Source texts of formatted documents

╭──

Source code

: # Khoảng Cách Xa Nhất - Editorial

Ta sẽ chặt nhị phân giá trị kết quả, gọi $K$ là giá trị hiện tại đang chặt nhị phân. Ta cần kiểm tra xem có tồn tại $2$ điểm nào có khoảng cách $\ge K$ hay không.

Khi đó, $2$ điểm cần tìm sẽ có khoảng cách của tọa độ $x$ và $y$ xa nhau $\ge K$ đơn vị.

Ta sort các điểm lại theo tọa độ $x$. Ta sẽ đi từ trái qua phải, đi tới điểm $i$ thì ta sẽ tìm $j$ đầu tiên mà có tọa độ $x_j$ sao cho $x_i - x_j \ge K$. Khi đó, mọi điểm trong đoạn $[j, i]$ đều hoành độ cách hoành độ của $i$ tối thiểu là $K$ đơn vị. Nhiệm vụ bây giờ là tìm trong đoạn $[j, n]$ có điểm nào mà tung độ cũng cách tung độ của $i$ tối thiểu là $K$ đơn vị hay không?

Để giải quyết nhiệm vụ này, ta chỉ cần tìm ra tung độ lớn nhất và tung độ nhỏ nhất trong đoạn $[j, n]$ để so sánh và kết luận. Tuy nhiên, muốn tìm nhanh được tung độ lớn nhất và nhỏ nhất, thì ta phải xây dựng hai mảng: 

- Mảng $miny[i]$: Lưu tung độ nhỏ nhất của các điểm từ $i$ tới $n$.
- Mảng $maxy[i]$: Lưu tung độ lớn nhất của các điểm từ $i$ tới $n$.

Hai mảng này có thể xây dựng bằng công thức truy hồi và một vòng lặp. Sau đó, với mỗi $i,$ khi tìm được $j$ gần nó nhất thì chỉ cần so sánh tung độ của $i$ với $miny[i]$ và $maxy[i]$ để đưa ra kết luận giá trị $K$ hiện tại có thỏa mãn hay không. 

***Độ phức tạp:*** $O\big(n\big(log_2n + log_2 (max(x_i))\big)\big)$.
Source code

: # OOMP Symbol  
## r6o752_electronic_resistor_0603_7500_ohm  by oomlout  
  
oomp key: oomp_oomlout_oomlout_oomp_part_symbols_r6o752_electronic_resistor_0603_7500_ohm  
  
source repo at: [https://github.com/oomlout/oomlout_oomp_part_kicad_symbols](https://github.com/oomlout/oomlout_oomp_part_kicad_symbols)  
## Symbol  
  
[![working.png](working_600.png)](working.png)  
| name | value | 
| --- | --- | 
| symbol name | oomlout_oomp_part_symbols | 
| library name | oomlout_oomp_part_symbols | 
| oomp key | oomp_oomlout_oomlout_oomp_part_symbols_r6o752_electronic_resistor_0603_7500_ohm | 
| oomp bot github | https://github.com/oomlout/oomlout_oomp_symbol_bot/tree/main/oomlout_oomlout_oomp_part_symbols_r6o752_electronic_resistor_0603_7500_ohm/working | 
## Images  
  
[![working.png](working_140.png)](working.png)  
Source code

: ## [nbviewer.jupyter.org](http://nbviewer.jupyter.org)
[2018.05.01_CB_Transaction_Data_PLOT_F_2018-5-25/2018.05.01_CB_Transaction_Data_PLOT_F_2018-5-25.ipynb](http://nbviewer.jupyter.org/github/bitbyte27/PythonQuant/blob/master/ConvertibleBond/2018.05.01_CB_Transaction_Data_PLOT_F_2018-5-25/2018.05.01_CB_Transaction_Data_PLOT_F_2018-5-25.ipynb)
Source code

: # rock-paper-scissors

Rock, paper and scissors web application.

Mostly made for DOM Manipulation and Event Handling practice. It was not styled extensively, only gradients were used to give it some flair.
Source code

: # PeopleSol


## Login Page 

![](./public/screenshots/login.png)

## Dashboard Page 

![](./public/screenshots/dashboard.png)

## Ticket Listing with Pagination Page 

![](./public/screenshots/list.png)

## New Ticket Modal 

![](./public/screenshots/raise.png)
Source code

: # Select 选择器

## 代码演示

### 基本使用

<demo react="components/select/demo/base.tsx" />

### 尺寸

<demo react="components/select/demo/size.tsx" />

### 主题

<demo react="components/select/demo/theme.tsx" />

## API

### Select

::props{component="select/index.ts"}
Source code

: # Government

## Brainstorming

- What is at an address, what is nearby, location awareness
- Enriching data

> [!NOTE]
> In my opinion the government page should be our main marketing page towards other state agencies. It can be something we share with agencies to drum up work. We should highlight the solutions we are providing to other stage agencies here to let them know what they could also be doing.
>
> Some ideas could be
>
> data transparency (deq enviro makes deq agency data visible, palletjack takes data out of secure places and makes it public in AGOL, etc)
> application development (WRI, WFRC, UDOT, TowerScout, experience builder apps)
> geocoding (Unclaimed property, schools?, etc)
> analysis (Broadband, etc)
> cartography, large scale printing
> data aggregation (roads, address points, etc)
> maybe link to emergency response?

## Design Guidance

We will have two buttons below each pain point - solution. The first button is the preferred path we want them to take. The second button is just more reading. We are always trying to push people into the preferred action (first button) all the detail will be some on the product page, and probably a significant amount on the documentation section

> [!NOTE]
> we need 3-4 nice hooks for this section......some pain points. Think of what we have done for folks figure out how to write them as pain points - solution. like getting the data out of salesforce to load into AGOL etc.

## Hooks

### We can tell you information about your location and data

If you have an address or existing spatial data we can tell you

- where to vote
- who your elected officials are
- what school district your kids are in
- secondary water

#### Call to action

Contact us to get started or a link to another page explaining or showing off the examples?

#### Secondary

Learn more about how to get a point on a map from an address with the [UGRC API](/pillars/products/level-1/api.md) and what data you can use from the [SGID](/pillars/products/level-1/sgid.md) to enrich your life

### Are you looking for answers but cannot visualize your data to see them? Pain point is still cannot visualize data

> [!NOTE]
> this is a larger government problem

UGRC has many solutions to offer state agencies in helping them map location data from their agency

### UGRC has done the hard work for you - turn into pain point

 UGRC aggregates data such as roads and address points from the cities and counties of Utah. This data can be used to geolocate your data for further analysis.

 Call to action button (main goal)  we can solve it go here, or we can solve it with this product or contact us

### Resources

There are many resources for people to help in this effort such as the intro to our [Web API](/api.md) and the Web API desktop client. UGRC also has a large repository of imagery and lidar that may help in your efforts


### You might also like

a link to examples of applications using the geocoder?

╰──

= Exercise objective =
Reply with the number of lines above in which the word "AGOL" appears, and with nothing else.

= Exercise solution =
2